Protein conformation and orientation in the lipid membrane play a key role in many cellular processes. Here we use molecular dynamics simulation to investigate the relaxation and C-terminus diffusion of a model helical peptide: beta-amyloid (A$\beta )$ in a lipid membrane. We observed that after the helical peptide was initially half-embedded in the extracellular leaflet of phosphatidylcholine (PC) or PC/cholesterol (PC/CHOL) membrane, the C-terminus diffused across the membrane and anchored to PC headgroups of the cytofacial lipid leaflet. In some cases, the membrane insertion domain of the A$\beta $ was observed to partially unfold.

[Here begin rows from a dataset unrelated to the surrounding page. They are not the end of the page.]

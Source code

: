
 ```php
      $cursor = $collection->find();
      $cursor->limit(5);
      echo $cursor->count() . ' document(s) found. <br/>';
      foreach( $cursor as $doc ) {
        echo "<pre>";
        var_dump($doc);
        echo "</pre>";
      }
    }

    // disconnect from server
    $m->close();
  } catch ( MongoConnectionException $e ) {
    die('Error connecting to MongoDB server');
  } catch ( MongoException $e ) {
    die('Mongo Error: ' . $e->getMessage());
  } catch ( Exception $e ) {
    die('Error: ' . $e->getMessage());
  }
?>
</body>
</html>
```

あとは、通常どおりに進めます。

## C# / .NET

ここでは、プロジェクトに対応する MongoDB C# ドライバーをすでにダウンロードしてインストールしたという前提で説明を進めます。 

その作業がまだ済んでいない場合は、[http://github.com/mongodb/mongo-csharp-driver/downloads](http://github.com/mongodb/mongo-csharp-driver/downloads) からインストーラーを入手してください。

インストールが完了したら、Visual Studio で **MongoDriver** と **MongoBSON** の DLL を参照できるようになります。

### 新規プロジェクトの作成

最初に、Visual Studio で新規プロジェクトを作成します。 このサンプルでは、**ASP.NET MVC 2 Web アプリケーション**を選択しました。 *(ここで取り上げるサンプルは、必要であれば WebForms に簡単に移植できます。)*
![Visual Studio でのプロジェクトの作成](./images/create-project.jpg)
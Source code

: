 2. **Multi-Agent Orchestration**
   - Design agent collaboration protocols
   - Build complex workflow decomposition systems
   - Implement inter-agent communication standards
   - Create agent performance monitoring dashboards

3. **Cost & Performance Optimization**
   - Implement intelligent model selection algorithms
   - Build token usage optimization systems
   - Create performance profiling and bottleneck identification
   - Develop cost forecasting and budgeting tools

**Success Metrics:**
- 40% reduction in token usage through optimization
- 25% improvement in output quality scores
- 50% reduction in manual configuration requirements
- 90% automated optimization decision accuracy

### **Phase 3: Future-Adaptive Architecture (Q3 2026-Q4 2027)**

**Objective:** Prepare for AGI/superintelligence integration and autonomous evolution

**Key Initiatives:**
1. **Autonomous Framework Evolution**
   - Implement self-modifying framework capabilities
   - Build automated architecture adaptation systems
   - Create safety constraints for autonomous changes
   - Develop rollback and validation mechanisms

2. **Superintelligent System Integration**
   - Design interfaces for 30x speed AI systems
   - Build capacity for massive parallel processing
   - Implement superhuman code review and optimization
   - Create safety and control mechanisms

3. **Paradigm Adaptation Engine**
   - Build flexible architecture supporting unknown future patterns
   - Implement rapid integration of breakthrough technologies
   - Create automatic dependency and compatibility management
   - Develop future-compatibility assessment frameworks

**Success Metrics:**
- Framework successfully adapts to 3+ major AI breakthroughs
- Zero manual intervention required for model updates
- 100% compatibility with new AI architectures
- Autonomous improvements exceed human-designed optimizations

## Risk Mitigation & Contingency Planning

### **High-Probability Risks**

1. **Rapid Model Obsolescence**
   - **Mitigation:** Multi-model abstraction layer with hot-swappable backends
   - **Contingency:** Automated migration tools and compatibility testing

Applying a sigmoidal fit to the process, we found that the characteristic velocity of the C-terminus, as it moved to its anchor site, scaled with $\theta _{\mathrm{u}}^{-4/3}$, where $\theta_{\mathrm{u}}$ is the fraction of the original helix that was lost during a helix to coil transition. Comparing this scaling with that of bead-spring models of polymer relaxation suggests that the C-terminus velocity is highly regulated by the peptide helical content, but that it is independent of the amino acid type. The A$\beta $ was stabilized by the attachment of the positive Lys28 side chain to the negative phosphate of PC or 3$\beta $ oxygen of CHOL in the extracellular lipid leaflet and of the C-terminus to its anchor site in the cytofacial lipid leaflet.